安:一度は火が消えてしまった日本のスポーツカーですが、最近はメーカーの努力もあって、絶滅は免れています。ただ、世界を見渡すと、EVのとんでもないスペックのスポーツカーや、ハイブリッドスポーツカーなどが百花繚乱といった感じで出現していますよね。それを考えると、また半周遅れになっていると感じるのも確かです。

投じられる予算が違うとはいえ、2L・400馬力の性能で実質燃費10Km/Lを実現する「スポーツカー」や、逆に900ccのターボで車重1tちょうどの「スポーツカー」があったり、ベースがスポーツカーでなくても「スポーツ」できるクルマもあるなど、海外勢を含めると選択肢は豊富なわけです。そんな時代に専用設計で生み出されたスポーツカーが、古来のままのシンプルな、今や大排気量に分類される2.4LのNAエンジンを積んでいて、FRレイアウトで電動化は皆無。それを美徳と考えるか、時代遅れと考えるかは本当に難しい判断です。スポーツカーの分野では、日本メーカーの立ち位置は難しくなると思っています。

編:開発陣との話で印象に残ったことはありましたか。

安:これも難しいのですが、皆さんと話す中で、やはり価値観の大きな変革は感じなかったです。これまでの86やBRZの正常進化を突き詰めたのだなと感じました。

これは悪いことではないのですが、個人的には、大胆に排気量を下げて過給しても、低速域でのモーターアシストを考えるのもいいと思います。要は運転して気持ちよければ、NAにこだわる必要もないと私は考えているので、「これぞ新時代のスポーツカー!」というのを期待するのは、しばらくは難しいのかなと正直、感じました。これには原資も必要ですし、それを容認する経営陣の判断も必要になってきますので、現場のエンジニアの皆さんは色々と大変だと思います。

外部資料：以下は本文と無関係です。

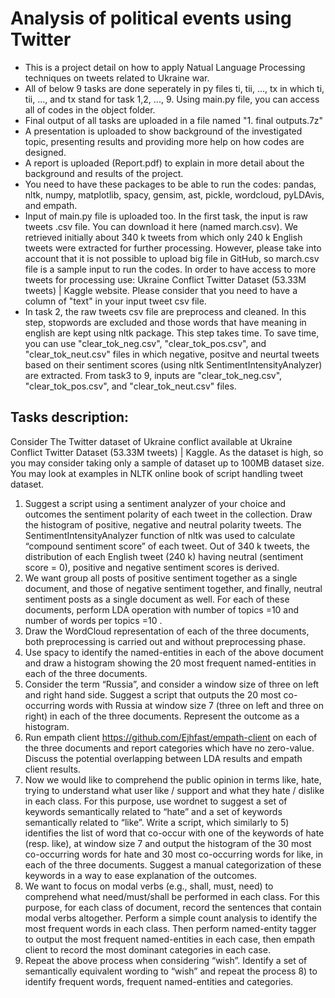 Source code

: # Analysis of political events using Twitter
- This is a project detail on how to apply Natual Language Processing techniques on tweets related to Ukraine war.
- All of below 9 tasks are done seperately in py files ti, tii, ..., tx in which ti, tii, ..., and tx stand for task 1,2, ..., 9. Using main.py file, you can access all of codes in the object folder. 
- Final output of all tasks are uploaded in a file named "1. final outputs.7z"
- A presentation is uploaded to show background of the investigated topic, presenting results and providing more help on how codes are designed.
- A report is uploaded (Report.pdf) to explain in more detail about the background and results of the project. 
- You need to have these packages to be able to run the codes: pandas, nltk, numpy, matplotlib, spacy, gensim, ast, pickle, wordcloud, pyLDAvis, and empath.
- Input of main.py file is uploaded too. In the first task, the input is raw tweets .csv file. You can download it here (named march.csv). We retrieved initially about 340 k tweets from which only 240 k English tweets were extracted for further processing. However, please take into account that it is not possible to upload big file in GitHub, so march.csv file is a sample input to run the codes. In order to have access to more tweets for processing use: Ukraine Conflict Twitter Dataset (53.33M tweets) | Kaggle website. Please consider that you need to have a column of "text" in your input tweet csv file.
- In task 2, the raw tweets csv file are preprocess and cleaned. In this step, stopwords are excluded and those words that have meaning in english are kept using nltk package. This step takes time. To save time, you can use "clear_tok_neg.csv", "clear_tok_pos.csv", and "clear_tok_neut.csv" files in which negative, positve and neurtal tweets based on their sentiment scores (using nltk SentimentIntensityAnalyzer) are extracted. From task3 to 9, inputs are "clear_tok_neg.csv", "clear_tok_pos.csv", and "clear_tok_neut.csv" files.
## Tasks description:
Consider The Twitter dataset of Ukraine conflict available at Ukraine Conflict Twitter Dataset (53.33M tweets) | Kaggle. As the dataset is high, so you may consider taking only a sample of dataset up to 100MB dataset size. You may look at examples in NLTK online book of script handling tweet dataset. 
1.	Suggest a script using a sentiment analyzer of your choice and outcomes the sentiment polarity of each tweet in the collection. Draw the histogram of positive, negative and neutral polarity tweets. The SentimentIntensityAnalyzer function of nltk was used to calculate “compound sentiment score” of each tweet. Out of 340 k tweets, the distribution of each English tweet (240 k) having neutral (sentiment score = 0), positive and negative sentiment scores is derived.
2.	We want group all posts of positive sentiment together as a single document, and those of negative sentiment together, and finally, neutral sentiment posts as a single document as well. For each of  these documents, perform LDA operation with number of topics =10 and number of words per topics =10 .
3.	Draw the WordCloud representation of each of the three documents, both preprocessing is carried out and without preprocessing phase.
4.	Use spacy to identify the named-entities in each of the above document and draw a histogram showing the 20 most frequent named-entities in each of the three documents.
5.	Consider the term “Russia”, and consider a window size of three on left and right hand side. Suggest a script that outputs the 20 most co-occurring words with Russia at window size 7 (three on left and three on right) in each of the three documents. Represent the outcome as a histogram.
6.	Run empath client https://github.com/Ejhfast/empath-client on each of the three documents and report categories which have no zero-value.  Discuss the potential overlapping between LDA results and empath client results.
7.	Now we would like to comprehend the public opinion in terms like, hate, trying to understand what user like / support and what they hate / dislike in each class. For this purpose, use wordnet to suggest a set of keywords semantically related to “hate” and a set of keywords semantically related to “like”. Write a script, which similarly to 5) identifies the list of word that co-occur with one of the keywords of hate (resp. like), at window size 7 and output the histogram of the 30 most co-occurring words for hate and 30 most co-occurring words for like, in each of the three documents. Suggest a manual categorization of these keywords in a way to ease explanation of the outcomes.
8.	We want to focus on modal verbs (e.g., shall, must, need) to comprehend what need/must/shall be performed in each class. For this purpose, for each class of document, record the sentences that contain modal verbs altogether. Perform a simple count analysis to identify the most frequent words in each class. Then perform named-entity tagger to output the most frequent named-entities in each case, then empath client to record the most dominant categories in each case. 
9.	Repeat the above process when considering “wish”. Identify a set of semantically equivalent wording to “wish” and repeat the process 8) to identify frequent words, frequent named-entities and categories.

安東弘樹 あんどうひろき 1967年10月8日生まれ。神奈川県出身。2018年3月末にTBSを退社し、フリーアナウンサーとして活躍。これまでに40台以上を乗り継いだ“クルママニア”で、アナウンサーとして初めて日本カー・オブ・ザ・イヤー選考委員を務める。 この著者の記事一覧はこちら(安東弘樹)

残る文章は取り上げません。